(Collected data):
----

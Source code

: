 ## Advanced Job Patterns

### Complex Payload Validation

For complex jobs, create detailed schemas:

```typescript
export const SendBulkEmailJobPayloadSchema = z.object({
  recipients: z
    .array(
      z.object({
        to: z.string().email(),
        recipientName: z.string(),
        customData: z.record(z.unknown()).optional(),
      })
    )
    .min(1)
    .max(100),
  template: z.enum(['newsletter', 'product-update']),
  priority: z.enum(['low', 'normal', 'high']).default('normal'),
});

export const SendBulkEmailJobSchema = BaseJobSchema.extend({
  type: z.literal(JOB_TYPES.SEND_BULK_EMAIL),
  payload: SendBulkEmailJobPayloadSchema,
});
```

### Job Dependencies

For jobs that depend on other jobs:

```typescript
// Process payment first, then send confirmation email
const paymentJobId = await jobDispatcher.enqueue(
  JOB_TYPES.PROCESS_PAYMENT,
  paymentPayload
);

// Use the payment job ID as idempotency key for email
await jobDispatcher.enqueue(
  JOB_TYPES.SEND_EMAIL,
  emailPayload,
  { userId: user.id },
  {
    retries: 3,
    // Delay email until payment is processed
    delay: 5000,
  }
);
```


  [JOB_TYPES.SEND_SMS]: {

----

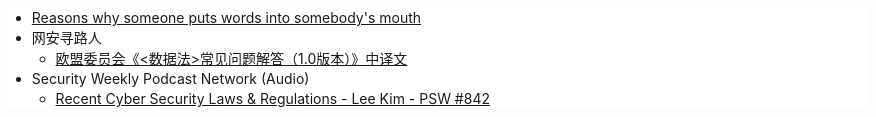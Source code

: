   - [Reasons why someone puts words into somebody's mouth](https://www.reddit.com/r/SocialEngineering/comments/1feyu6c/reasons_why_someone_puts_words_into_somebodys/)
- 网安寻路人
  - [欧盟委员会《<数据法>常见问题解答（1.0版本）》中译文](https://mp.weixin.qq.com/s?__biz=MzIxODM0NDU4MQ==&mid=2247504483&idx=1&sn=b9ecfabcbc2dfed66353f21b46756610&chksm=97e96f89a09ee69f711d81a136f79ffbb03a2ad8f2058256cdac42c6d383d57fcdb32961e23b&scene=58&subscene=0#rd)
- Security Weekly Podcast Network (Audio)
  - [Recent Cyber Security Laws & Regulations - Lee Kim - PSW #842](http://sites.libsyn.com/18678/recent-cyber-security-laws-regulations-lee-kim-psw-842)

----

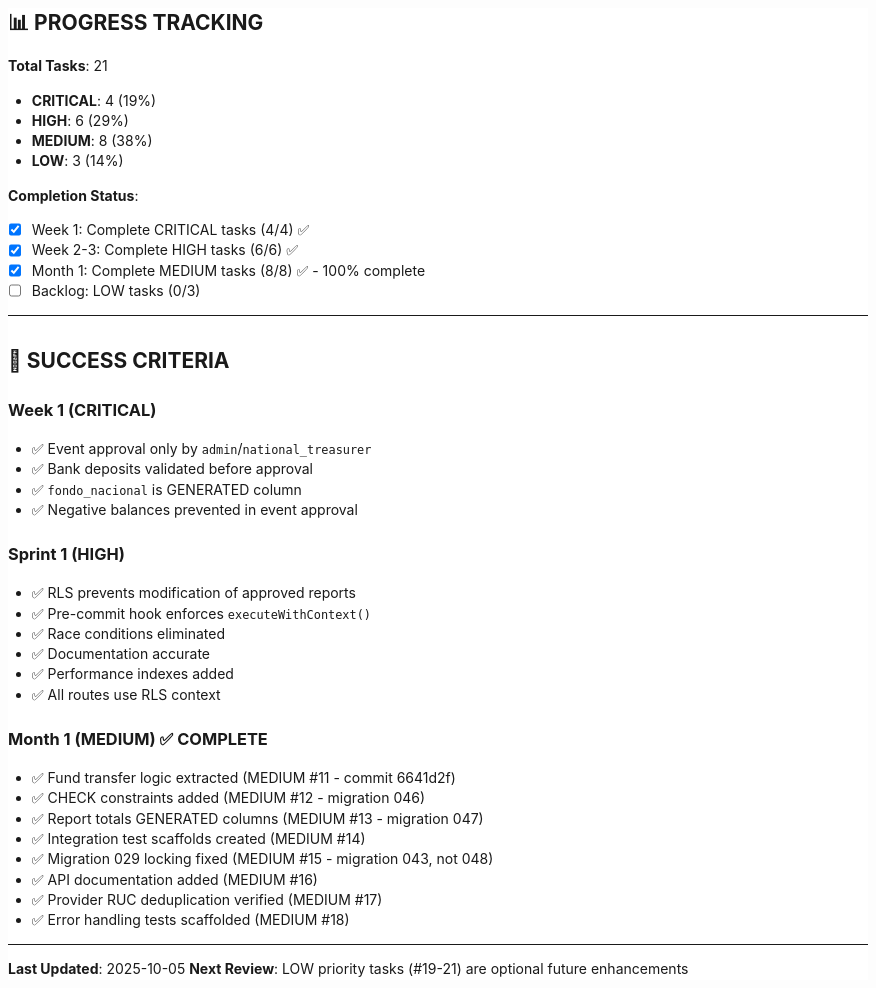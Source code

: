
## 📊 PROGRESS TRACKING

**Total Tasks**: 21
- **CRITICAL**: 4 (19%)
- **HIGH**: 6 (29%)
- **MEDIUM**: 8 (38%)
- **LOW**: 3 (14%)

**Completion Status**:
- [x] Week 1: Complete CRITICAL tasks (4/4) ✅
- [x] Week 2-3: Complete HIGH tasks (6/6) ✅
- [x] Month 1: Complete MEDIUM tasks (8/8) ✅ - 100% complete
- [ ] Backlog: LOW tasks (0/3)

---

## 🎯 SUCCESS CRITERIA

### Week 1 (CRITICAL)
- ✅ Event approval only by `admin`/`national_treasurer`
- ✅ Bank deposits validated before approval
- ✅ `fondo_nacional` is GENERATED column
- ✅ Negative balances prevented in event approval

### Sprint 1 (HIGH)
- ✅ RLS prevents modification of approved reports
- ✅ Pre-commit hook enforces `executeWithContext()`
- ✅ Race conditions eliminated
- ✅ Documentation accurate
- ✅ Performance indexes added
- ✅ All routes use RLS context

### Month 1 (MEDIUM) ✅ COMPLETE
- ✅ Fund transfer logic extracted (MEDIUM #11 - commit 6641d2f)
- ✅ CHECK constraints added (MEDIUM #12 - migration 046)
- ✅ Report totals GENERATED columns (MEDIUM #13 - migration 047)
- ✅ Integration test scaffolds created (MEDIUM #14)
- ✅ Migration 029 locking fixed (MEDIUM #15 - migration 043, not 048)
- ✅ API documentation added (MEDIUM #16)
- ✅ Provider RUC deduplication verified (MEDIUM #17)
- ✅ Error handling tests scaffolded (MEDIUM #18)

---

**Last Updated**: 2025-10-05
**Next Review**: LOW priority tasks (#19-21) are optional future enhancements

----

Please report every line among the entries that includes "Month".

(WRITTEN ANSWER):
- [x] Month 1: Complete MEDIUM tasks (8/8) ✅ - 100% complete
### Month 1 (MEDIUM) ✅ COMPLETE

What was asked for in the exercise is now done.